だが、短気なルヴィシアンはステージを足で一度力強く叩いてみせた。イラ立っている。
「黙れ!いいからお前は私の指示に従い、舞踏会に参加し、」
「4、3、2、」
「お前のその耳は飾りか!早く参加、」
「1、ゼロ」


ドガァン!!

城入口左側基、軍本部側に勢い良く突っ込んできた深緑色の戦闘機が1機。カイドマルド軍のモノだ。
「なっ…、何だこの戦闘機は!?」
突っ込んできた衝撃により灰色の煙が立ちこめ、城内の壁や天井のコンクリートの破片が落下してくる。
ヴィヴィアンはマリーとエミリーにコンクリートの破片があたらないよう覆いかぶさる。隙を見ると彼女の腕を引き、此処へ今突っ込んできた戦闘機目掛けて走る。





















一方のルヴィシアンはというと…
「ゴホ、ゴホ!こ、国王様お怪我はございませ、」
アマドールは煙に目を痛めていた為静かに目を開くと何と、さっきまでホールに居たルヴィシアンは赤マントを引き摺りながら、ヴィヴィアン達の元へと1人駆け出していたのだ。
「お、お待ち下さい国王様!危険です!私が今…!」


ガラガラッ!

ルヴィシアンの後を追おうと踏み込んだアマドールだったが、調度目の前に壁のコンクリートの大きな破片が落下してきた為、行く手をソレに阻まれてしまった。

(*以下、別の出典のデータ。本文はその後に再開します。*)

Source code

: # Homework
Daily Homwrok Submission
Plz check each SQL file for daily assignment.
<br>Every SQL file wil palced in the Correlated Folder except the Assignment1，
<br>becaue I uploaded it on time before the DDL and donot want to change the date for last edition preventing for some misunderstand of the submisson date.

一方ヴィヴィアンは、突っ込んできた飛行型戦闘機のコックピットハッチにパスワードを手早く打ち込む。開かれたコックピットには誰もパイロットが搭乗していない。
この戦闘機は、先程ルネへやって来た10機の内の1機だ。定員人数2人のこの戦闘機に乗ってルネ城までやって来たヴィヴィアンは途中で戦闘機から降り、ヴィヴィアンと一緒に搭乗していたもう1人のパイロットはルネとの交戦後、他の戦闘機に乗り移り、この戦闘機はヴィヴィアンが帰還する為の道具として無人つまりオートで操縦させていたのだ。だからパイロットは居ない。
この、オートで操縦する策のお陰でマリーも乗せていける事に安心したヴィヴィアン。
先に操縦席に乗り込もうとしたヴィヴィアンが一瞬の隙を見せた時。
「きゃあああ!」
「マリー!?」
悲鳴がして咄嗟に後ろを振り向けば、何とルヴィシアンがエミリーを抱えたマリーの首を左腕で拘束して笑んでいた。お決まりの、"人質"というやつだろう。
「お前が出席しないと言うのなら、マリーこいつで我慢するか!」
「っうぅ…!」
「チッ…!」
苦しむマリー。ヴィヴィアンは顔を歪め舌打ちをする。迂濶だった。これなら先にマリーとエミリーを機内へ搭乗させるべきだった。時間ロスだ。何て悔いている方が余程時間ロスだが。
「はははは!やはりな!お前にはマリーこいつを人質にとるのが一番効果的だ!当初はこいつを餌に、お前を誘き寄せる案も練っていた!本当、お前は分かり易い奴だな。ではこうしたらどんな反応を示す?」


ゴツッ、

鈍い音。ルヴィシアンがマリーの右頬を打った音だ。案の定ルヴィシアンの予測通り、ヴィヴィアンは目を見開く。だが、微動だにしない。それをルヴィシアンは嗤う。